A New Signalling Pathway Linked To Sarcoma – Cancer of the Connective Tissue!
A recent study conducted by a group of researchers from Mount Sinai School of Medicine has revealed the hyperactivity of a protein signaling pathway in human sarcoma cells.
Sarcoma is the term used to describe the cancer of connective tissues such as muscles, bone, tendons, nerves and fat. Nearly 12,000 Americans are affected by this cancer every year.
In this study, human mesenchymal stem cells and human sarcoma cells were compared. Researchers found that the sarcoma cells showed hyperactivity signaling of Wnt pathway. This pathway is nothing but a complex combination of proteins that interact on a regular basis in a particular order to control several biological functions within the body.
Wnt pathway has a significant role in maintaining tissue homeostasis (internal stability).
Through this study, it was also observed that the growth of many other subtypes of sarcoma cells in humans increased with the hyperactivity of this pathway. Expression of CDC25A gene increased rapidly with the hyperactivity.

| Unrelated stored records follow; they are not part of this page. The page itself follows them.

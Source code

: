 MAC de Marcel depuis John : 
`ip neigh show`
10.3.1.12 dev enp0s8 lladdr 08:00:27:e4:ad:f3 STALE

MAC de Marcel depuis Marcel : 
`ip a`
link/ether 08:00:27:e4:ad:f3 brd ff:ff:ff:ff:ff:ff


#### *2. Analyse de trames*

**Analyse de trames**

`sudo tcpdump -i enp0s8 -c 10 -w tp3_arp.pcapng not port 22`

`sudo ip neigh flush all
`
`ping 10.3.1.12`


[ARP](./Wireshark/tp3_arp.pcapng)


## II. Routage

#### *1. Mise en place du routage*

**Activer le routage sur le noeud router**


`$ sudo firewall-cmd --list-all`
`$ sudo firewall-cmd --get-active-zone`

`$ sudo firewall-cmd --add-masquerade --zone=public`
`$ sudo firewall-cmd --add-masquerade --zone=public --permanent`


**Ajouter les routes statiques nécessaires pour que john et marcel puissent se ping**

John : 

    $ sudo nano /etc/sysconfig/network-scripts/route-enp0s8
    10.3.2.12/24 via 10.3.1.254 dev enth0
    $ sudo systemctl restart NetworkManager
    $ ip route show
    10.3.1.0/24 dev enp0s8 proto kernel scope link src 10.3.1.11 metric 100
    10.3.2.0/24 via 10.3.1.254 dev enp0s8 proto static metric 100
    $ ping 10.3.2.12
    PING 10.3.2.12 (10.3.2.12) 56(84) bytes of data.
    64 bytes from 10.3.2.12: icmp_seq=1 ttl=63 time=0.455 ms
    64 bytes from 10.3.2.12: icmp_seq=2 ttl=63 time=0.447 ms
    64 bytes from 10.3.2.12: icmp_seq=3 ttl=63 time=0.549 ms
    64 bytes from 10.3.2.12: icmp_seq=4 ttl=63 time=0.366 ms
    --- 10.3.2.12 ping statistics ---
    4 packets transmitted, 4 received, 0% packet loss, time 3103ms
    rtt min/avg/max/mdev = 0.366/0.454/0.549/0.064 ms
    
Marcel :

CDC25A gene was shown to play a role in other cancers as well. Increased gene levels increase the cell division rates. Cancer cells show high levels of this gene when compared to normal cells.
Hyperactivity of this pathway is one of the causes of colon cancer and many other cancers. As the signaling increases, alterations in certain genes are observed which in turn instruct the cells to divide abnormally which eventually becomes a cancerous cell.
According to Dr. Stuart Aaronson, the lead author of this study, the discovery of this hyperactivity in Wnt pathway provides researchers a new potential target to develop medications against it.
Because of its high levels in several cancers, medications aimed at suppressing the functional activity of this gene could enter the possible treatment options list in the near future.